Ele ouviu e escutou, e depois pôs o Rouxinol num saco.

Elijah vem ao tribunal e diz:

Aqui, Príncipe, aqui está um presente para ti, Nightingale, ele assobia bem, deixa-o entreter o teu povo.

É apenas um conto, aparentemente antigo, mas não está de todo estragado.

Cada lenda e mito tem o seu significado alegórico, por vezes pode ser aplicável a algumas situações, por vezes não...

A imagem do Roubador de Rouxinol era originalmente um monstro - uma ave ou um grifo,
e alguns investigadores notaram a sua semelhança com o caos primitivo do nascimento do dragão sobre o qual escrevi anteriormente,
provavelmente adquiriu características antropomórficas e uma aparência oriental quando encontrou os seus vizinhos orientais,
É possível encontrar paralelos à imagem original noutros povos, embora nem sempre o dragão seja claramente oposto ao protagonista,
Nos epos bielorussos é um falcão com cornos, mas é interessante notar semelhanças com o principal mito indo-europeu:
A luta do deus do trovão (no conto é Ilya, e na mitologia é Perun) com o monstro do caos, a Serpente,
e aqui também há paralelos com as batalhas de Marduk contra Tiamat, Thor contra Jormungand, Hercules contra Hydra e muitos outros,
Assim, o enredo é recontado como um todo, os detalhes mudam, fala a favor da teoria do monómio,
Seja casual ou não, o profeta homónimo de Elias Elias é responsável pelo elemento de tempestade e relâmpago ao substituir Perun,
isto é confirmado por Dmitriev V., Dymchenko L. no livro "Fundamentals of Religious Studies" e outros autores,
Assim aqui, como em muitos outros casos, o cristianismo simplesmente copiou e renomeou elementos do mito,
Tudo o que foi dito, é preciso tentar analisar as fontes antigas para se obter uma imagem mais completa,
mas a história da carruagem de Elias é retirada da história original da carruagem de fogo,
e este atributo aproxima-o de alguns dos deuses gregos, incluindo Apolo,
outro profeta, Ezequiel, também montou numa carruagem, e esta carruagem em geral é muito interessante, mas isso é para outra altura,
há lá coisas assustadoras que talvez seja melhor não dissecar...


 
 
Vitaly Muzichenko:

A propósito, há um filme sobre o tema do olfacto).
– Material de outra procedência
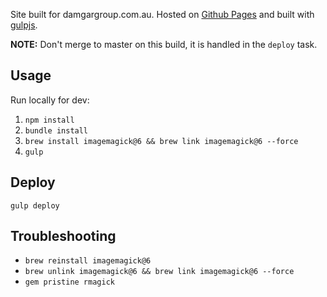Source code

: Site built for damgargroup.com.au. Hosted on [Github Pages](https://pages.github.com/) and built with [gulpjs](https://gulpjs.com/).

**NOTE:** Don't merge to master on this build, it is handled in the `deploy` task.

## Usage

Run locally for dev:

1. `npm install`
1. `bundle install`
1. `brew install imagemagick@6 && brew link imagemagick@6 --force`
1. `gulp`

## Deploy

`gulp deploy`

## Troubleshooting

* `brew reinstall imagemagick@6`
* `brew unlink imagemagick@6 && brew link imagemagick@6 --force`
* `gem pristine rmagick`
Nem sequer um filme, mas uma série inteira, uma série sul-coreana.

Chama-seThe Girl Who Can Smell.

 
transcendreamer:

Normalmente, os adeptos das religiões sublinham a consciência, a justiça, a gentileza...
mas a consciência e a religião são coisas muito diferentes,
e é aí que se fica confuso,
não é preciso ser religioso para ter uma consciência,
o oposto também é verdade ))))
Assim, a lógica simples mostra que a religião também aqui é desnecessária.

Só porque alguns adeptos dizem algo não significa que compreendam a essência da religião e o que ela foi concebida pelos seus criadores...

É portanto incorrecto e insensato analisar o seu comportamento desde o início.

Também se deve ter em conta que se acredita sempre em algo, por exemplo em alguns dogmas e superstições, mesmo os ateus mais desesperados que negam tudo o que diz respeito ao mundo não-material.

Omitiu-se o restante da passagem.